SCROLL TO CONTINUE WITH CONTENT
"Dia (Siti Suleha) kan pasalnya turut membantu Pasal 55 dan 56. Jadi harus dipisahkan. Pasal 55 56 (ancaman hukumannya) 2 per 3 dari ancaman hukuman pokok," bebernya.
Selain itu, tersangka Suleha juga tidak ditahan di rutan Polda Sulsel. Alasannya, Suleha dianggap koperatif selama diperiksa penyidik dan hanya dilakukan wajib lapor.
"Sebenarnya kita tak lakukan penahanan karena dia kooperatif karena setiap dia mau diperiksa, dia tidak pernah tidak datang. Wajib lapor pun dia tiap hari datang," ungkapnya.
Kendati demikian, pihaknya menunggu kabar dari jaksa soal berkas perkara Suleha dinyatakan rampung atau P-21. Setelah itu dilakukan tahap 2.
"Iya (berkas perkara Sitti Suleha di Jaksa belum rampung) kita tunggu P-21," sebutnya.
Diberitakan sebelumnya, Kejati Sulsel melimpahkan dua tersangka inisial H dan S yang terjerat kasus investasi kripto bodong senilai Rp 10 miliar ke Pengadilan Negeri (PN) Makassar. Keduanya pun bakal segera disidang.

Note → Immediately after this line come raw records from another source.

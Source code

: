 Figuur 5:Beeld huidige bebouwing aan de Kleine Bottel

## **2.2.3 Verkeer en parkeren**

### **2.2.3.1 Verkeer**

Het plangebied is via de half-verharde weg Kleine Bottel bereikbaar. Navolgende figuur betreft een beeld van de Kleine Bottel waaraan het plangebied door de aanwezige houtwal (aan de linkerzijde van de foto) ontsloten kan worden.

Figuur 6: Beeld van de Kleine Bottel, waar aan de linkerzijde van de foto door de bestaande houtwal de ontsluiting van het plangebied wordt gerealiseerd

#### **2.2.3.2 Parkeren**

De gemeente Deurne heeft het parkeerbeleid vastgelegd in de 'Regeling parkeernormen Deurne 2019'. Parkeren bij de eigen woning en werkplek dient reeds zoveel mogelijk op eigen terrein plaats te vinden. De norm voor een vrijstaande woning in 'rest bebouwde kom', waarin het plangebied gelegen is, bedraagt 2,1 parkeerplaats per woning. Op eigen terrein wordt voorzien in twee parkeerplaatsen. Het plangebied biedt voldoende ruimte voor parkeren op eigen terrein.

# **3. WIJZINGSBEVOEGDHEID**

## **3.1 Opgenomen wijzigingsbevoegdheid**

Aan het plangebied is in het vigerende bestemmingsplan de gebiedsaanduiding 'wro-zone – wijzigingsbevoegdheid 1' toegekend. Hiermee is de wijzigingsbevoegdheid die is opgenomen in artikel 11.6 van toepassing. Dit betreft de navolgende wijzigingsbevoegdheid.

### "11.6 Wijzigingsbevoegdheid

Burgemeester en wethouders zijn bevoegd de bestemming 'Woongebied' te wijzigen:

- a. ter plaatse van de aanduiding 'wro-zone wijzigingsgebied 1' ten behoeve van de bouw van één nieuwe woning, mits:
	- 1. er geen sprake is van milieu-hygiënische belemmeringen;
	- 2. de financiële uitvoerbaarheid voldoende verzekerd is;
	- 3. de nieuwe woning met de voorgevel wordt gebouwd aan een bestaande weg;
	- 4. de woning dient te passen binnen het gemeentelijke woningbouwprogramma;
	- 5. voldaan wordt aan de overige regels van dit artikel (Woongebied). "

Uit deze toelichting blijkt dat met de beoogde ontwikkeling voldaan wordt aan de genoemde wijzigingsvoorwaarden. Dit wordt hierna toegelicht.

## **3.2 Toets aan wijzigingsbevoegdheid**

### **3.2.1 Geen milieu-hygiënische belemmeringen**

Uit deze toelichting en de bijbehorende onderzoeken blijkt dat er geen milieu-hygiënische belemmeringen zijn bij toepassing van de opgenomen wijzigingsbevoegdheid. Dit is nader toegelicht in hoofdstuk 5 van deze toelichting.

"(Tersangka kasus investasi kripto bodong) telah dilimpahkan ke Jaksa Penuntut Umum (JPU) ke Pengadilan Negeri Makassar," kata Kasi Penum Kejaksaan Tinggi Sulsel, Soetarmi dalam keterangannya yang diterima detikSulsel, Selasa (10/5/2022).
Pelimpahan tersangka itu dilakukan di Kantor PN Makassar, Senin (9/5) pukul 09.00 Wita. Dalam kasus ini, tersangka Hamsul dan Sulfikar telah merugikan para korbannya total Rp 10 miliar.
"Terdakwa H dan S melanggar Pasal 372 KUHP Juncto Pasal 55 ayat (1) ke 1 KUHP atau diancam pidana dalam Pasal 378 KUHP Juncto Pasal 55 ayat (1) ke 1 KUHP," tegas Soetarmi.
Kasus investasi kripto bodong di Makassar berawal saat korban bernama Jimmy Chandra melaporkan kerugian yang ia alami pada April 2021. Laporan Jimmy itu lantas didukung dengan keterangan 18 orang yang juga mengaku korban investasi kripto bodong.
Besaran kerugian masing-masing korban beragam. Namun pihak korban mengklaim kerugian hingga Rp 10 miliar secara kumulatif.
"Totalnya semua dengan korban dan yang lain kurang-lebih Rp 10 miliar," ujar kuasa hukum salah satu korban, Budiman kepada detikSulsel, Selasa (4/1).